Ele baixou a cabeça.

— Não estou tentando.

Era estranho ouvi-lo admitir alguma coisa sem reagir com agressividade.

Mas não significava que eu devia esquecer.

A conversa avançou.

Até que Lucas pediu cinco minutos a sós comigo.

Meu advogado me perguntou com o olhar se eu concordava.

— A porta fica aberta.

Lucas aceitou.

Quando os outros se afastaram alguns metros, ele falou:

— Eu terminei com Clara.

— Eu sei.

— Ela está dizendo que eu usei ela.

— E usou?

Ele demorou demais.

Foi a resposta antes da resposta.

— No começo… eu queria atingir você.

Senti o estômago apertar.

Lucas continuou:

— Eu sabia que Clara tinha ressentimento de você. Sabia que ficar perto dela chegaria até você.

— Então todas aquelas fotos…

— Algumas foram descuido. Outras eu não fiz questão de evitar.

Fechei os olhos por um instante.

Ali estava a verdade.

Não era um grande segredo escondido em algum documento.

Era pior porque vinha de algo muito mais simples.

Escolha.

Ele tinha escolhido me ferir.

— E depois? — perguntei.

— Depois virou uma relação.

— Enquanto continuava casado comigo.

— Sim.

— E quando eu reagi, você me chamou de vulgar.

Lucas engoliu em seco.

— Sim.

— Quando acreditou que outro homem tinha tocado em mim, você usou uma lâmina.

— Eu perdi o controle.

— Não.

Minha voz saiu firme.

— Você decidiu que tinha direito de perder o controle sobre mim.

Ele me encarou.

Talvez fosse a primeira vez que alguém desmontava a desculpa que ele repetia para si mesmo.

Lucas respirou fundo.

— O homem da foto era André?

Eu quase sorri.

Mesmo naquele momento, ele ainda queria saber.

— Isso muda o que você fez?

— Para mim, muda.

— Exatamente.

Levantei da cadeira.

— Esse é o problema.

Lucas também se levantou.

— Marina, espera.

Parei.

— Eu preciso saber se você me traiu.

Virei lentamente.

— E eu precisei saber isso sobre você durante anos. A diferença é que eu já tinha provas.

Ele ficou imóvel.

Voltei para a mesa.

A reunião terminou com um acordo preliminar.

Quando saí do escritório, achei que finalmente sentiria alívio.

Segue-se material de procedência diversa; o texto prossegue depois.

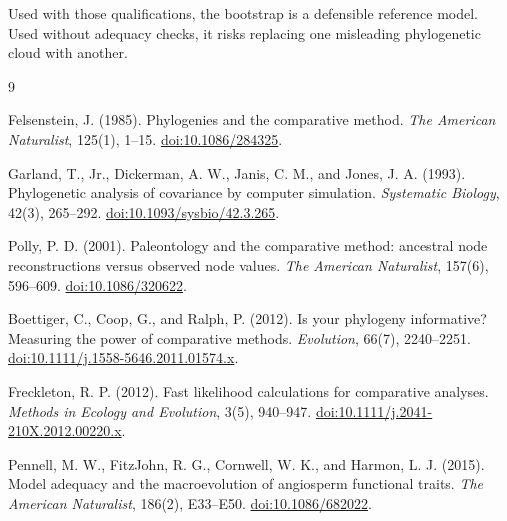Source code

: \documentclass[10pt]{article}
\begin{document}
Used with those qualifications, the bootstrap is a defensible reference model.
Used without adequacy checks, it risks replacing one misleading phylogenetic
cloud with another.

\begin{thebibliography}{9}

Felsenstein, J. (1985).
Phylogenies and the comparative method.
\textit{The American Naturalist}, 125(1), 1--15.
\href{https://doi.org/10.1086/284325}{doi:10.1086/284325}.

Garland, T., Jr., Dickerman, A. W., Janis, C. M., and Jones, J. A. (1993).
Phylogenetic analysis of covariance by computer simulation.
\textit{Systematic Biology}, 42(3), 265--292.
\href{https://doi.org/10.1093/sysbio/42.3.265}{doi:10.1093/sysbio/42.3.265}.

Polly, P. D. (2001).
Paleontology and the comparative method: ancestral node reconstructions versus
observed node values.
\textit{The American Naturalist}, 157(6), 596--609.
\href{https://doi.org/10.1086/320622}{doi:10.1086/320622}.

Boettiger, C., Coop, G., and Ralph, P. (2012).
Is your phylogeny informative? Measuring the power of comparative methods.
\textit{Evolution}, 66(7), 2240--2251.
\href{https://doi.org/10.1111/j.1558-5646.2011.01574.x}%
{doi:10.1111/j.1558-5646.2011.01574.x}.

Freckleton, R. P. (2012).
Fast likelihood calculations for comparative analyses.
\textit{Methods in Ecology and Evolution}, 3(5), 940--947.
\href{https://doi.org/10.1111/j.2041-210X.2012.00220.x}%
{doi:10.1111/j.2041-210X.2012.00220.x}.

Pennell, M. W., FitzJohn, R. G., Cornwell, W. K., and Harmon, L. J. (2015).
Model adequacy and the macroevolution of angiosperm functional traits.
\textit{The American Naturalist}, 186(2), E33--E50.
\href{https://doi.org/10.1086/682022}{doi:10.1086/682022}.

\end{thebibliography}
\end{document}
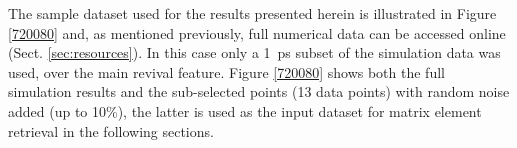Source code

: The sample dataset used for the results presented herein is illustrated in Figure \ref{720080} and, as mentioned previously, full numerical data can be accessed online (Sect. \ref{sec:resources}). In this case only a 1~ps subset of the simulation data was used, over the main revival feature. Figure \ref{720080} shows both the full simulation results and the sub-selected points (13 data points) with random noise added (up to 10\%), the latter is used as the input dataset for matrix element retrieval in the following sections. %


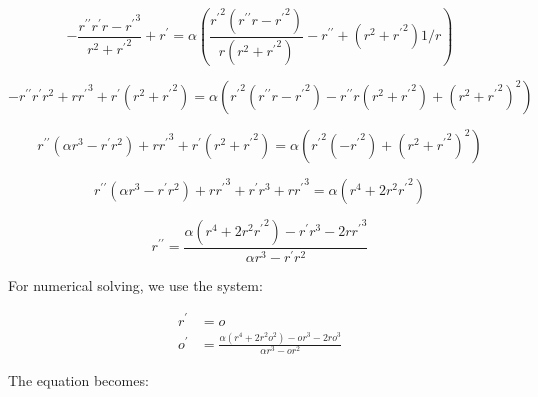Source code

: \documentclass[12pt, a4paper]{report}
\begin{document}
\begin{equation}
-\frac{r^{\prime\prime}r^{\prime}r - {r^\prime}^3}{r^2 + {r^\prime}^2} + r^\prime =
\alpha \left(\frac{{r^\prime}^2 (r^{\prime\prime}r - {r^\prime}^2)}{r(r^2 + {r^\prime}^2)} - r^{\prime\prime} + (r^2+{r^\prime}^2)1/r\right)
\end{equation}

\begin{equation}
-r^{\prime\prime}r^{\prime}r^2 + r{r^\prime}^3 + r^\prime(r^2 + {r^\prime}^2) =
\alpha \left({r^\prime}^2 (r^{\prime\prime}r - {r^\prime}^2) - r^{\prime\prime}r(r^2 + {r^\prime}^2) + (r^2+{r^\prime}^2)^2\right)
\end{equation}

\begin{equation}
r^{\prime\prime}\left(\alpha r^3 - r^{\prime}r^2\right) + r{r^\prime}^3 + r^\prime(r^2 + {r^\prime}^2) =
\alpha \left({r^\prime}^2 (- {r^\prime}^2) + (r^2+{r^\prime}^2)^2\right)
\end{equation}

\begin{equation}
r^{\prime\prime}\left(\alpha r^3 - r^{\prime}r^2\right) + r{r^\prime}^3 + r^\prime r^3 + r{r^\prime}^3 =
\alpha \left(r^4 + 2r^2 {r^\prime}^2\right)
\end{equation}

\begin{equation}
r^{\prime\prime} =
\frac{\alpha \left(r^4 + 2r^2 {r^\prime}^2\right) - r^\prime r^3 - 2r{r^\prime}^3 }{\alpha r^3 - r^{\prime}r^2} 
\end{equation}

For numerical solving, we use the system:

\begin {align}
r^\prime &= o \\
o^\prime &= \frac{\alpha \left(r^4 + 2r^2 o^2\right) - o r^3 - 2r o^3 }{\alpha r^3 - o r^2} 
\end{align}

The equation becomes:
\end{document}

Mas, já na calçada, ouvi meu nome.

Lucas tinha descido atrás de mim.

Manteve distância.

— Marina.

— O quê?

Ele olhou diretamente para mim.

— Eu não quero mais o divórcio.

Não senti alegria.

Nem esperança.

Só uma calma enorme.

— Eu quero.

O rosto dele perdeu a cor.

E então Lucas disse a frase que, durante anos, eu teria dado tudo para ouvir:

— Eu quero tentar de novo.

Segurei a alça da bolsa com mais força.

— Então amanhã, na próxima reunião, você vai ouvir minha resposta definitiva.

Virei as costas e fui embora, sabendo que aquela seria a última vez que Lucas teria qualquer dúvida sobre o que eu escolheria.